Top of GIVEN DATA
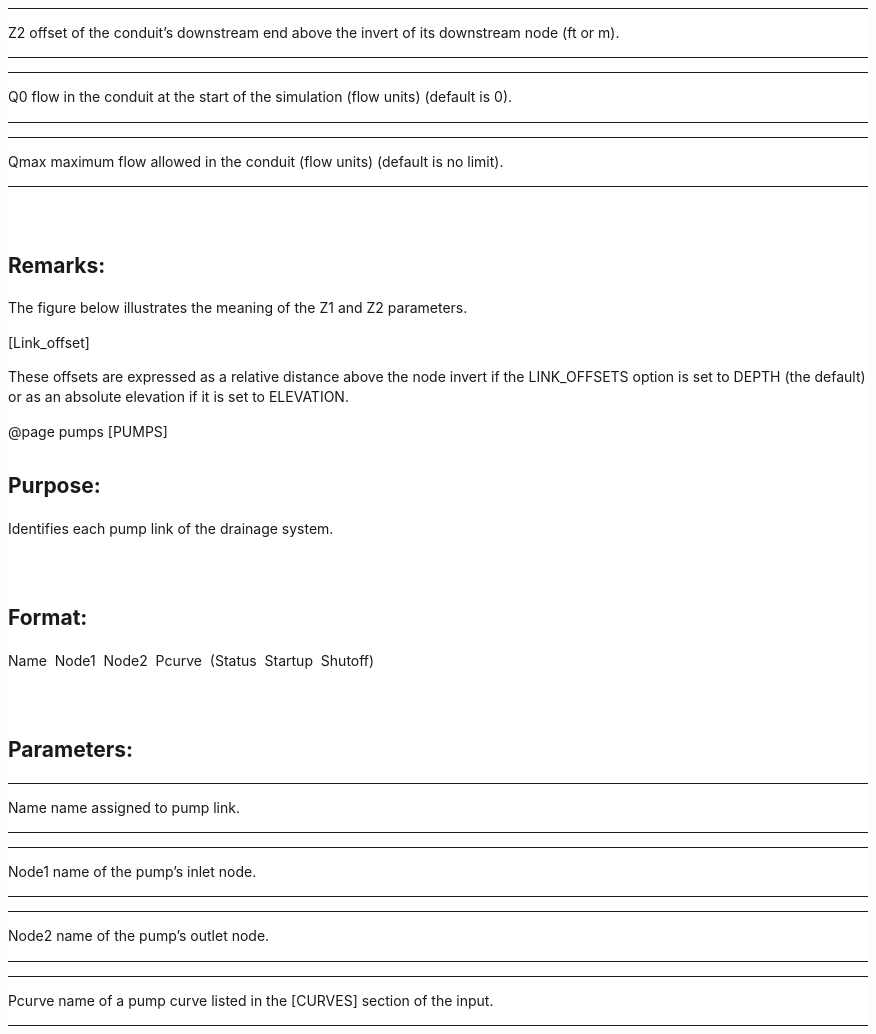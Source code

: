   ---- -------------------------------------------------------------------------------------------
  Z2   offset of the conduit’s downstream end above the invert of its downstream node (ft or m).
  ---- -------------------------------------------------------------------------------------------

  ---- ---------------------------------------------------------------------------------
  Q0   flow in the conduit at the start of the simulation (flow units) (default is 0).
  ---- ---------------------------------------------------------------------------------

  ------ -------------------------------------------------------------------------
  Qmax   maximum flow allowed in the conduit (flow units) (default is no limit).
  ------ -------------------------------------------------------------------------

 

## Remarks:

The figure below illustrates the meaning of the Z1 and Z2 parameters.

[Link_offset]

These offsets are expressed as a relative distance above the node invert
if the LINK_OFFSETS option is set to DEPTH (the default) or as an
absolute elevation if it is set to ELEVATION.



@page pumps  [PUMPS]


## Purpose:

Identifies each pump link of the drainage system.

 

## Format:

Name  Node1  Node2  Pcurve  (Status  Startup  Shutoff)

 

## Parameters:

  ------ -----------------------------
  Name   name assigned to pump link.
  ------ -----------------------------

  ------- --------------------------------
  Node1   name of the pump’s inlet node.
  ------- --------------------------------

  ------- ---------------------------------
  Node2   name of the pump’s outlet node.
  ------- ---------------------------------

  -------- -------------------------------------------------------------------
  Pcurve   name of a pump curve listed in the [CURVES] section of the input.
  -------- -------------------------------------------------------------------
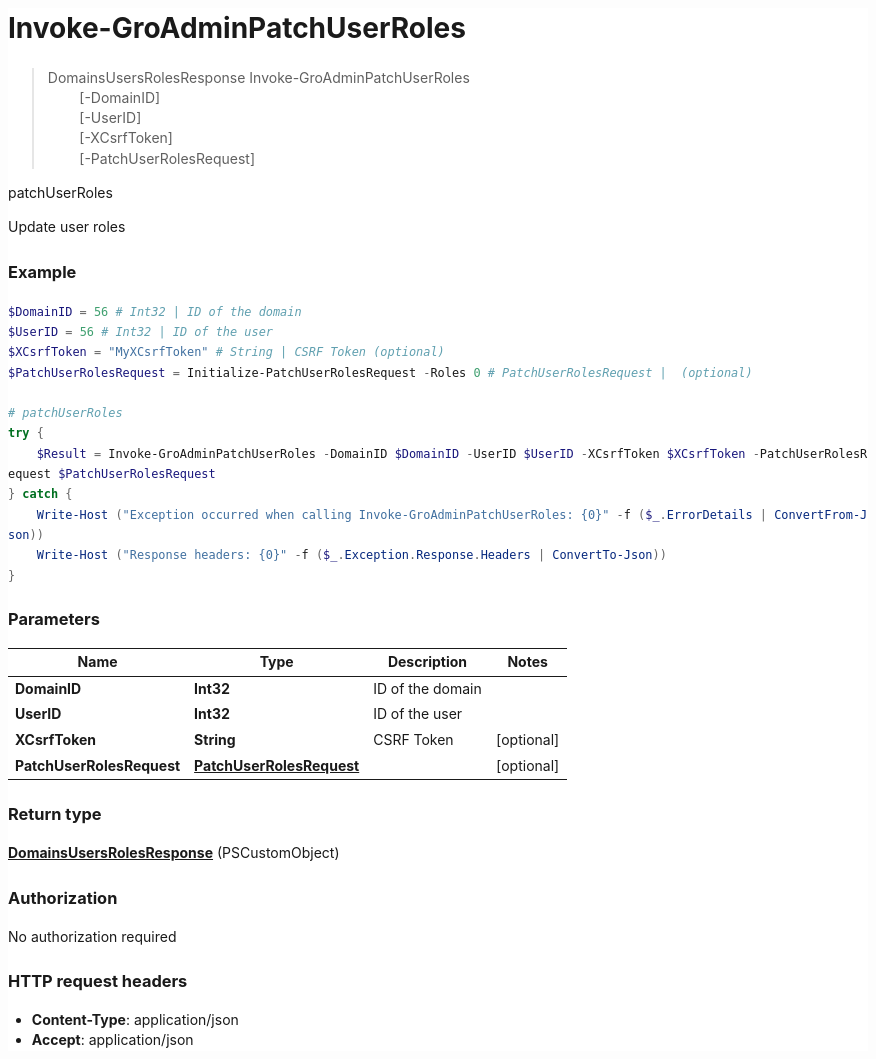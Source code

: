 <a name="Invoke-GroAdminPatchUserRoles"></a>
# **Invoke-GroAdminPatchUserRoles**
> DomainsUsersRolesResponse Invoke-GroAdminPatchUserRoles<br>
> &nbsp;&nbsp;&nbsp;&nbsp;&nbsp;&nbsp;&nbsp;&nbsp;[-DomainID] <Int32><br>
> &nbsp;&nbsp;&nbsp;&nbsp;&nbsp;&nbsp;&nbsp;&nbsp;[-UserID] <Int32><br>
> &nbsp;&nbsp;&nbsp;&nbsp;&nbsp;&nbsp;&nbsp;&nbsp;[-XCsrfToken] <String><br>
> &nbsp;&nbsp;&nbsp;&nbsp;&nbsp;&nbsp;&nbsp;&nbsp;[-PatchUserRolesRequest] <PSCustomObject><br>

patchUserRoles

Update user roles

### Example
```powershell
$DomainID = 56 # Int32 | ID of the domain
$UserID = 56 # Int32 | ID of the user
$XCsrfToken = "MyXCsrfToken" # String | CSRF Token (optional)
$PatchUserRolesRequest = Initialize-PatchUserRolesRequest -Roles 0 # PatchUserRolesRequest |  (optional)

# patchUserRoles
try {
    $Result = Invoke-GroAdminPatchUserRoles -DomainID $DomainID -UserID $UserID -XCsrfToken $XCsrfToken -PatchUserRolesRequest $PatchUserRolesRequest
} catch {
    Write-Host ("Exception occurred when calling Invoke-GroAdminPatchUserRoles: {0}" -f ($_.ErrorDetails | ConvertFrom-Json))
    Write-Host ("Response headers: {0}" -f ($_.Exception.Response.Headers | ConvertTo-Json))
}
```

### Parameters

Name | Type | Description  | Notes
------------- | ------------- | ------------- | -------------
 **DomainID** | **Int32**| ID of the domain | 
 **UserID** | **Int32**| ID of the user | 
 **XCsrfToken** | **String**| CSRF Token | [optional] 
 **PatchUserRolesRequest** | [**PatchUserRolesRequest**](PatchUserRolesRequest.md)|  | [optional] 

### Return type

[**DomainsUsersRolesResponse**](DomainsUsersRolesResponse.md) (PSCustomObject)

### Authorization

No authorization required

### HTTP request headers

 - **Content-Type**: application/json
 - **Accept**: application/json
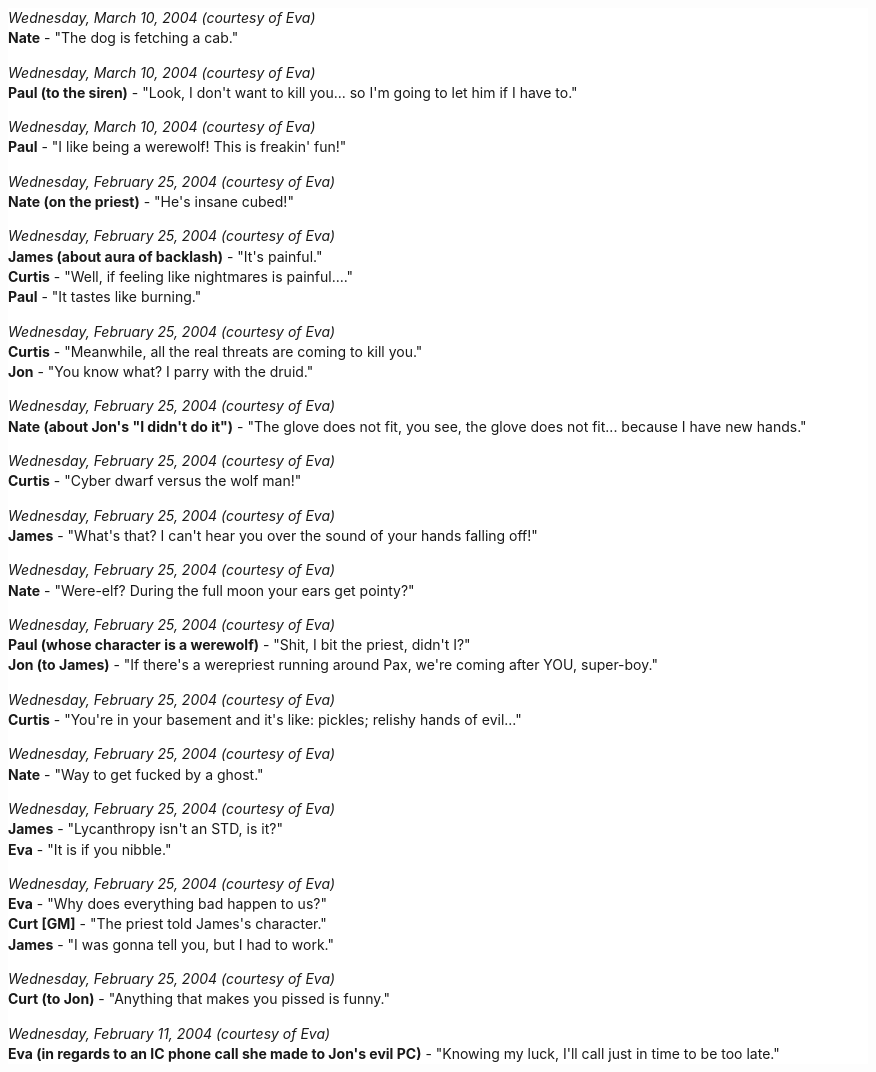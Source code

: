 _Wednesday, March 10, 2004 (courtesy of Eva)_  
**Nate** - "The dog is fetching a cab."

_Wednesday, March 10, 2004 (courtesy of Eva)_  
**Paul (to the siren)** - "Look, I don't want to kill you... so I'm going to let him if I have to."

_Wednesday, March 10, 2004 (courtesy of Eva)_  
**Paul** - "I like being a werewolf! This is freakin' fun!"

_Wednesday, February 25, 2004 (courtesy of Eva)_  
**Nate (on the priest)** - "He's insane cubed!"

_Wednesday, February 25, 2004 (courtesy of Eva)_  
**James (about aura of backlash)** - "It's painful."  
**Curtis** - "Well, if feeling like nightmares is painful...."  
**Paul** - "It tastes like burning."

_Wednesday, February 25, 2004 (courtesy of Eva)_  
**Curtis** - "Meanwhile, all the real threats are coming to kill you."  
**Jon** - "You know what? I parry with the druid."

_Wednesday, February 25, 2004 (courtesy of Eva)_  
**Nate (about Jon's "I didn't do it")** - "The glove does not fit, you see, the glove does not fit... because I have new hands."

_Wednesday, February 25, 2004 (courtesy of Eva)_  
**Curtis** - "Cyber dwarf versus the wolf man!"

_Wednesday, February 25, 2004 (courtesy of Eva)_  
**James** - "What's that? I can't hear you over the sound of your hands falling off!"

_Wednesday, February 25, 2004 (courtesy of Eva)_  
**Nate** - "Were-elf? During the full moon your ears get pointy?"

_Wednesday, February 25, 2004 (courtesy of Eva)_  
**Paul (whose character is a werewolf)** - "Shit, I bit the priest, didn't I?"  
**Jon (to James)** - "If there's a werepriest running around Pax, we're coming after YOU, super-boy."

_Wednesday, February 25, 2004 (courtesy of Eva)_  
**Curtis** - "You're in your basement and it's like: pickles; relishy hands of evil..."

_Wednesday, February 25, 2004 (courtesy of Eva)_  
**Nate** - "Way to get fucked by a ghost."

_Wednesday, February 25, 2004 (courtesy of Eva)_  
**James** - "Lycanthropy isn't an STD, is it?"  
**Eva** - "It is if you nibble."

_Wednesday, February 25, 2004 (courtesy of Eva)_  
**Eva** - "Why does everything bad happen to us?"  
**Curt [GM]** - "The priest told James's character."  
**James** - "I was gonna tell you, but I had to work."

_Wednesday, February 25, 2004 (courtesy of Eva)_  
**Curt (to Jon)** - "Anything that makes you pissed is funny."

_Wednesday, February 11, 2004 (courtesy of Eva)_  
**Eva (in regards to an IC phone call she made to Jon's evil PC)** - "Knowing my luck, I'll call just in time to be too late."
Bottom of GIVEN DATA
Go through the lines above. Select every one that has the string "default".

  Q0   flow in the conduit at the start of the simulation (flow units) (default is 0).
  Qmax   maximum flow allowed in the conduit (flow units) (default is no limit).
if the LINK_OFFSETS option is set to DEPTH (the default) or as an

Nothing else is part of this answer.